A conclusão é que, seja presencialmente ou online,
a fisioterapia se mune de diversos recursos para lidar com estes processos de
dores crônicas associados a quadros emocionais, mudando a perspectiva sobre a
doença e orientando para que os pacientes superem seus limites físicos, muitas
vezes impostos por crenças de que uma artrose ou hérnia de disco seja um quadro
limitante e que o destino seja a cirurgia, como se bloquear o movimento de uma
articulação ou colocar uma prótese, fosse solução para suas dores (claro que em
alguns casos a cirurgia é a melhor solução, mas para isso é importante que
esgotemos todas as possibilidades de tratamentos conservadores, ou seja, não
cirúrgicos).

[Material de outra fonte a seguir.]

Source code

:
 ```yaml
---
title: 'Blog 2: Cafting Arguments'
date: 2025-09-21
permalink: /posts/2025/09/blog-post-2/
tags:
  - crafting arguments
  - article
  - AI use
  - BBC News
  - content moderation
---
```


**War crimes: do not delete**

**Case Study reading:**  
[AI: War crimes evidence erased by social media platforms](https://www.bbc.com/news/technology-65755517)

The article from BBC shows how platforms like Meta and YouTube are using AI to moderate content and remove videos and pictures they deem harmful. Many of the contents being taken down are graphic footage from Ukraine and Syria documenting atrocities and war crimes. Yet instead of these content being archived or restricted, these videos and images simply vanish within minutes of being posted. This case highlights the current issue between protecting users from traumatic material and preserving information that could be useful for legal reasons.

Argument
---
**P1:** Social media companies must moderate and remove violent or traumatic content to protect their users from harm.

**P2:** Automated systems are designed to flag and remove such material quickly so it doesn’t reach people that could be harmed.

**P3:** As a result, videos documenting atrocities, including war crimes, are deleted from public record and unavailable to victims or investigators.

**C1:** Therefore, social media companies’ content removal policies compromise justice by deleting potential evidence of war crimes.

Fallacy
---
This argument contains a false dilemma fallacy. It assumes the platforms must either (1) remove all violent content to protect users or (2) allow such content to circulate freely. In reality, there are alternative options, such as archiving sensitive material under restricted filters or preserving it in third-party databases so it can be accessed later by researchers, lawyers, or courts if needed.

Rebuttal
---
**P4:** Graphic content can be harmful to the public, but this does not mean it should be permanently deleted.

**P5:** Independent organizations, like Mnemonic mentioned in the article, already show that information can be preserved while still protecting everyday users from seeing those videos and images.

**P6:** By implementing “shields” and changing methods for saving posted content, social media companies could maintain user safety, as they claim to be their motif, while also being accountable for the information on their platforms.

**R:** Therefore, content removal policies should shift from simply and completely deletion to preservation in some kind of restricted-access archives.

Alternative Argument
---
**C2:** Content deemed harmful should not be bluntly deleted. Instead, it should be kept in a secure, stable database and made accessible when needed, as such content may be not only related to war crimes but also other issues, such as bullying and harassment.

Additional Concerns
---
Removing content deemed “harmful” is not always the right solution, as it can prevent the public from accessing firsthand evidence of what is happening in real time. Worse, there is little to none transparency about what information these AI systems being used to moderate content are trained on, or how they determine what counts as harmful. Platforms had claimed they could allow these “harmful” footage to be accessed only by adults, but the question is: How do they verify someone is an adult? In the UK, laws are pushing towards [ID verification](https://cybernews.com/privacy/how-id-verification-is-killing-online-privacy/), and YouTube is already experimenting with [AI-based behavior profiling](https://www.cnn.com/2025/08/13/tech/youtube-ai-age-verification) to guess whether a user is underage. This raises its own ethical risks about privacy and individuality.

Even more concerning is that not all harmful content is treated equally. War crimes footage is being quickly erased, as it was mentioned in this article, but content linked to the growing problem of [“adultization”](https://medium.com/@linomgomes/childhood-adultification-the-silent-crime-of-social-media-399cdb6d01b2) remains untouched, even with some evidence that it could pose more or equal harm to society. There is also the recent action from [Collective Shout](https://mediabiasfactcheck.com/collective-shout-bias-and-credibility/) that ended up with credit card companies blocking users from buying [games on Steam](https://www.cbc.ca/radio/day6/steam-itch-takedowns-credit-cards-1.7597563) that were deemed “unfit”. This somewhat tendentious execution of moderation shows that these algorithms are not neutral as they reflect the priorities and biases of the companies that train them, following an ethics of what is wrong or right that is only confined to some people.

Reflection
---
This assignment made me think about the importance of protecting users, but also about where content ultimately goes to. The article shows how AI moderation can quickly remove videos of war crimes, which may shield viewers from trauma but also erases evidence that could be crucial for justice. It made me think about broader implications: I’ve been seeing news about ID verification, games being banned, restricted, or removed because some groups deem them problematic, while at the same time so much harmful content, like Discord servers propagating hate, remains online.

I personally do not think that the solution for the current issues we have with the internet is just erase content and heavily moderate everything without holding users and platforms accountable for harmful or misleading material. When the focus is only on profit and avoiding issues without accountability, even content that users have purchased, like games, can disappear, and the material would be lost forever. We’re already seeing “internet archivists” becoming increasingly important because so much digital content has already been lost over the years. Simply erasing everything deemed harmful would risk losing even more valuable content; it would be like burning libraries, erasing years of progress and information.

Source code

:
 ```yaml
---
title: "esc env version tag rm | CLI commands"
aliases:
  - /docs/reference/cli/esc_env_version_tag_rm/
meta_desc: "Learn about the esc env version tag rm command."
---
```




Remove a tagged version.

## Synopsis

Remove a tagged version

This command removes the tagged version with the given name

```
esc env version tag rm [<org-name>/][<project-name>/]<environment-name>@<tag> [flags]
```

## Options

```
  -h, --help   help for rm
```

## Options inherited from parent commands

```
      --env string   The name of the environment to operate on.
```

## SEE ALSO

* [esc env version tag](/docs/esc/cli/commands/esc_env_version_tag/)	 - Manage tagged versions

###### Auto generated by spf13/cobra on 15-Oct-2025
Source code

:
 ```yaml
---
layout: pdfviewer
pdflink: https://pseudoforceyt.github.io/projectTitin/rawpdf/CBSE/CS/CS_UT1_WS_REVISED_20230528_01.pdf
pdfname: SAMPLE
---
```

As vezes a percepção inicial pós cirurgia é que o problema foi
resolvido, mas com o passar do tempo vem as compensações e o corpo cobra caro.
Permita-se superar seus limites, mude sua
perspectiva sobre as doenças, entenda mais a fundo e mapeie os processos que
agravam ou que melhoram os sintomas para abordá-los com mudanças em seus
hábitos diários, aumente sua capacidade adaptativa física, mental e,
consequentemente, aumente sua produtividade no trabalho e a qualidade na
convivência familiar. Enfim, reverta um ciclo vicioso em um ciclo virtuoso de
melhora sem esperar milagres, somente as consequências do que cultiva a cada dia
na sua rotina.
Claudio Cotter - Fisioterapeuta, com pós-graduação em Medicina Psicossomática, co-autor do livro “CURA PELO HÁBITO’ e idealizador da CM2 Clínica Multidisciplinar.